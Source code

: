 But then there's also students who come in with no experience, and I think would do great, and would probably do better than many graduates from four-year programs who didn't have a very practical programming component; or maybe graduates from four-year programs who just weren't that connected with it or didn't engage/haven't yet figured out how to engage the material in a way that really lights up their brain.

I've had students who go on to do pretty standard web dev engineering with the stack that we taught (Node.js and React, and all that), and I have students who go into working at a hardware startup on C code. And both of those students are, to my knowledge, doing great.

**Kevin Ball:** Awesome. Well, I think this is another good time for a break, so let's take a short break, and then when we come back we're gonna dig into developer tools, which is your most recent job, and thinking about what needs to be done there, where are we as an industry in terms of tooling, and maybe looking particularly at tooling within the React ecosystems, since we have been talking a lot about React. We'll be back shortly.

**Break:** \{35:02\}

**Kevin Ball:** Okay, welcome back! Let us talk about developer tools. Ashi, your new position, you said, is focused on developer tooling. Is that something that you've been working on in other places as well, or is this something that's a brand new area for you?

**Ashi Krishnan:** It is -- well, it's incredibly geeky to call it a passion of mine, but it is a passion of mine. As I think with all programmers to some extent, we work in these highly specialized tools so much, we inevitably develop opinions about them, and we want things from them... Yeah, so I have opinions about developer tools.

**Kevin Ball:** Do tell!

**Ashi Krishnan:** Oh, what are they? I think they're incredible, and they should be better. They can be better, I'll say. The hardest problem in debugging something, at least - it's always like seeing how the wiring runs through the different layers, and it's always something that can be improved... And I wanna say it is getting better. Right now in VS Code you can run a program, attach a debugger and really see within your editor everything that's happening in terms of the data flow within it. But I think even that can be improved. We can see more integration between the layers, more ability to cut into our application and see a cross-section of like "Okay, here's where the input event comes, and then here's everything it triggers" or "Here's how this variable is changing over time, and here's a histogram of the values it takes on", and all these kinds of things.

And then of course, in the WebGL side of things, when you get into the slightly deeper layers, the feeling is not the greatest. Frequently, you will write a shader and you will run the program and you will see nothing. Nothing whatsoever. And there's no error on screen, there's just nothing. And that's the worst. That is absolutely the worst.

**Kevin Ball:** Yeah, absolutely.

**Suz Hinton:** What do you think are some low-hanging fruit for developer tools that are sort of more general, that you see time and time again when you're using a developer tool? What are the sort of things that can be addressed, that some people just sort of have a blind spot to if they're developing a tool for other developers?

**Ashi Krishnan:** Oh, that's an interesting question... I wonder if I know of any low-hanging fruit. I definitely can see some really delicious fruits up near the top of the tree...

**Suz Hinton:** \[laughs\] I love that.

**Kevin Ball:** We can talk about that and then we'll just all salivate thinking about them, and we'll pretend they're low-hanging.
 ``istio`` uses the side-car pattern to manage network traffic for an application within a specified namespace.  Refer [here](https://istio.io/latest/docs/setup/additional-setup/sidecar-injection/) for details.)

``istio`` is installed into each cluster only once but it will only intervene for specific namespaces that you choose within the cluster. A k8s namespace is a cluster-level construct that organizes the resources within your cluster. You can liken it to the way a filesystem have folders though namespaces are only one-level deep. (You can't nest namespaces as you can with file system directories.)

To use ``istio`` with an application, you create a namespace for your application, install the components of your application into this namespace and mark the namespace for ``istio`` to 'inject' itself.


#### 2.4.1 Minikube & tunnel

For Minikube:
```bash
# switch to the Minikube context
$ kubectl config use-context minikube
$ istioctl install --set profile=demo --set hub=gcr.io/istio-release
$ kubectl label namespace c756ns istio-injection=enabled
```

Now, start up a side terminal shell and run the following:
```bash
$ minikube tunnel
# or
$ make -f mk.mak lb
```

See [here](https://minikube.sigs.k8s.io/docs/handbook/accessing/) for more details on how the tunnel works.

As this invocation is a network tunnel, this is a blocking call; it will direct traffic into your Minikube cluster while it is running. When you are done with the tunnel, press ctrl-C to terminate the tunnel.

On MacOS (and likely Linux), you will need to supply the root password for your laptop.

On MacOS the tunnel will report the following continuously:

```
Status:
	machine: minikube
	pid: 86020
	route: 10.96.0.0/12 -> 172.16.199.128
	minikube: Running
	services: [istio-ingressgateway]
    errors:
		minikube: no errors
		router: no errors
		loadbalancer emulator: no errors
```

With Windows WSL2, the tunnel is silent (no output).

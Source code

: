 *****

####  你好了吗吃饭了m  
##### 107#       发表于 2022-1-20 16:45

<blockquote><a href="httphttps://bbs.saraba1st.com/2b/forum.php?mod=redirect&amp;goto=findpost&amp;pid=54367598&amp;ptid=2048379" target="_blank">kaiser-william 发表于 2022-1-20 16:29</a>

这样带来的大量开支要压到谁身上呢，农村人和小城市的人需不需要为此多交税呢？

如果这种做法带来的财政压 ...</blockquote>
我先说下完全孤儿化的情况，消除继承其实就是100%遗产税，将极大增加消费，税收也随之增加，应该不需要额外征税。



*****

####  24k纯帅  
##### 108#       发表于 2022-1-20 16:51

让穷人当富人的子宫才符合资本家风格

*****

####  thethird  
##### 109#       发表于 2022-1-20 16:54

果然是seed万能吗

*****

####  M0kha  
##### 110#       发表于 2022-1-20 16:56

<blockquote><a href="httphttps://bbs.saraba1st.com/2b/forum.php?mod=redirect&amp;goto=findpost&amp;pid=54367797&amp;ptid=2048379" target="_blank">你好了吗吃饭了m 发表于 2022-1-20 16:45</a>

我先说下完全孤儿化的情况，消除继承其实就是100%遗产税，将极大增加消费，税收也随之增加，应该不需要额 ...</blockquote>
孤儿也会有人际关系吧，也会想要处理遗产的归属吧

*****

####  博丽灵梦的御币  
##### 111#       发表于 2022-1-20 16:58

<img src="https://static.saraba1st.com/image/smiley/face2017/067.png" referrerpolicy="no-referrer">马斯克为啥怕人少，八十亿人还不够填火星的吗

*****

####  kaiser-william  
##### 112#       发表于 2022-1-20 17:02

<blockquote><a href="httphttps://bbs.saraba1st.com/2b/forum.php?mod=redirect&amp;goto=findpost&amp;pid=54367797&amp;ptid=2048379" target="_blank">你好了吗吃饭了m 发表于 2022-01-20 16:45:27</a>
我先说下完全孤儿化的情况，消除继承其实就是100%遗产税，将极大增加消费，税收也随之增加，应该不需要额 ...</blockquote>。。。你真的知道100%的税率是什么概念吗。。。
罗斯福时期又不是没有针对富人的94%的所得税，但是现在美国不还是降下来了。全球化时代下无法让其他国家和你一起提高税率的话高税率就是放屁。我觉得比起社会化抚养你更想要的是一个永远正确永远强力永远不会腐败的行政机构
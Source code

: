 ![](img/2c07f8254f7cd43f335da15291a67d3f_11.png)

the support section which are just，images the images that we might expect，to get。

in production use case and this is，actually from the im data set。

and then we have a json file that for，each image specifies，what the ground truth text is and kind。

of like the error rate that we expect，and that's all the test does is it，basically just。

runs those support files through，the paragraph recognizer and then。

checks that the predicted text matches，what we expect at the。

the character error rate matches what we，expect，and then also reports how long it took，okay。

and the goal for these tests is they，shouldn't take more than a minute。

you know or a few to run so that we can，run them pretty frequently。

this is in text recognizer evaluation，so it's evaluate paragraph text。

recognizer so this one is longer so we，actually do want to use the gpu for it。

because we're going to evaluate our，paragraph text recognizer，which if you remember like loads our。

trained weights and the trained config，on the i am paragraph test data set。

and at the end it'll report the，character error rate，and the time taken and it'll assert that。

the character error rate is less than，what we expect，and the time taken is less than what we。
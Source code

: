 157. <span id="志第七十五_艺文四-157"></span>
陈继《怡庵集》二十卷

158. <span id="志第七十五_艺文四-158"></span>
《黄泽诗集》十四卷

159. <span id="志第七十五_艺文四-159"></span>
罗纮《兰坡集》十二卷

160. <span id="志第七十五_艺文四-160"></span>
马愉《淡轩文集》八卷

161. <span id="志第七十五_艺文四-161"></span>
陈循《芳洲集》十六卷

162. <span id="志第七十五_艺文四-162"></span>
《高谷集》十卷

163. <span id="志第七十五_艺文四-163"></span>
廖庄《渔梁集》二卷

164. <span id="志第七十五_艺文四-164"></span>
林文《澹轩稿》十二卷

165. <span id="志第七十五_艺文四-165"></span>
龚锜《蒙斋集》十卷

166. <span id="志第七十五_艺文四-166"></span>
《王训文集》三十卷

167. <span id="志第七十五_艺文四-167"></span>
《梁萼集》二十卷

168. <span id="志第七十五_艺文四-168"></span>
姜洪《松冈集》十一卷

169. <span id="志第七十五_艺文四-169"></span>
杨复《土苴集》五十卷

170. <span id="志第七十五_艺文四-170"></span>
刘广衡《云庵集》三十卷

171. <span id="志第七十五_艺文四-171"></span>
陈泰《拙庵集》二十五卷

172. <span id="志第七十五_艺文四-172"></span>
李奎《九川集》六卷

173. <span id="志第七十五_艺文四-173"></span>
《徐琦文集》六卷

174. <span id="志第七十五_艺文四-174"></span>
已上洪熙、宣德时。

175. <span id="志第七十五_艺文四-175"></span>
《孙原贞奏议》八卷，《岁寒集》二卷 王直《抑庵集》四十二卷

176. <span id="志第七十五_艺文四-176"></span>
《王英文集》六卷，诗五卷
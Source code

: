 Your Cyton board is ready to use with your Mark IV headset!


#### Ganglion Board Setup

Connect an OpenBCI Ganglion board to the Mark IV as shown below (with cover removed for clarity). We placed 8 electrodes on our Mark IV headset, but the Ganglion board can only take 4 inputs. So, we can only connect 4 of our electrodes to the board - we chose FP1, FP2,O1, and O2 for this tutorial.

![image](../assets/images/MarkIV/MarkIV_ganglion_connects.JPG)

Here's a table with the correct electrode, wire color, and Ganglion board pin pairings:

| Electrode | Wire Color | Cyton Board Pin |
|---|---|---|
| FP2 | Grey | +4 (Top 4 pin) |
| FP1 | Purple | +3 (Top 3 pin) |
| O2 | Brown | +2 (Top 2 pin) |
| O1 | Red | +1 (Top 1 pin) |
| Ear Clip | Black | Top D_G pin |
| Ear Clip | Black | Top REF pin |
──────────────────────────────
(What the task asks) Nothing but the lines from the first line of the data through the line with "area for you?" should be returned, exactly as they appear, both ends included.

(Task response)
Source code

: But then there's also students who come in with no experience, and I think would do great, and would probably do better than many graduates from four-year programs who didn't have a very practical programming component; or maybe graduates from four-year programs who just weren't that connected with it or didn't engage/haven't yet figured out how to engage the material in a way that really lights up their brain.

I've had students who go on to do pretty standard web dev engineering with the stack that we taught (Node.js and React, and all that), and I have students who go into working at a hardware startup on C code. And both of those students are, to my knowledge, doing great.

**Kevin Ball:** Awesome. Well, I think this is another good time for a break, so let's take a short break, and then when we come back we're gonna dig into developer tools, which is your most recent job, and thinking about what needs to be done there, where are we as an industry in terms of tooling, and maybe looking particularly at tooling within the React ecosystems, since we have been talking a lot about React. We'll be back shortly.

**Break:** \{35:02\}

**Kevin Ball:** Okay, welcome back! Let us talk about developer tools. Ashi, your new position, you said, is focused on developer tooling. Is that something that you've been working on in other places as well, or is this something that's a brand new area for you?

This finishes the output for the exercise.